Open erl-hpe opened 1 week ago
It's hard for me to reproduce this, since it's a private repository. It is probably a regression from the new v2 support.
Can you try passing protocol_version=0 to clone and seeing if that improves things?
That's odd. It is listed as a public repository.
Ah, I've managed now - not sure what went wrong last time, unrelated issue with my SSH key.
Cool. FYI - I was able to replicate it from another GitHub account using Ubuntu as well as from my MacBook.
That said, I have trouble reproducing the bug:
% PYTHONPATH=. python3
Python 3.12.7 (main, Oct 3 2024, 15:15:22) [GCC 14.2.0] on linux
Type "help", "copyright", "credits" or "license" for more information.
>>> from dulwich import __version__
>>> __version__
(0, 22, 3)
>>> from dulwich.porcelain import clone
>>> url='git@github.com:Cray-HPE/vtds-configs.git'
>>> target='foo'
>>> clone(url, target)
Enumerating objects: 207, done.
Counting objects: 100% (207/207), done.
Compressing objects: 100% (78/78), done.
Total 207 (delta 94), reused 204 (delta 93), pack-reused 0 (from 0)
copied 206 pack entries06/207
<Repo at 'foo'>x: 189/207
>>> rating index: 206/207
% cd foo
../foo% git branch -l
* main
Huh. That's weird. I get the same behavior I described from two different systems using two different GitHub users. Setting protocol_version=0 does "fix" the behavior, though.
What is funny about the output you pasted is that I see:
Total 207 (delta 94), reused 204 (delta 93), pack-reused 0 (from 0)

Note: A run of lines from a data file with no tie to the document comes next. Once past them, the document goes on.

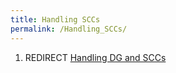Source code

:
```yaml
---
title: Handling SCCs
permalink: /Handling_SCCs/
---
```


1.  REDIRECT [Handling DG and SCCs](/Handling_DG_and_SCCs "wikilink")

copied 206 pack entries06/207
when it is going to fail and
Total 248 (delta 109), reused 247 (delta 109), pack-reused 0 (from 0)
copied 247 pack entries47/248
when it is going to work, but you saw it work with the former output.
I have seen it with python 3.12.3
and python 3.11.6
if that helps at all. I haven't tried 3.12.7.
Is there anything else you would like me to look at, since I can get it to happen?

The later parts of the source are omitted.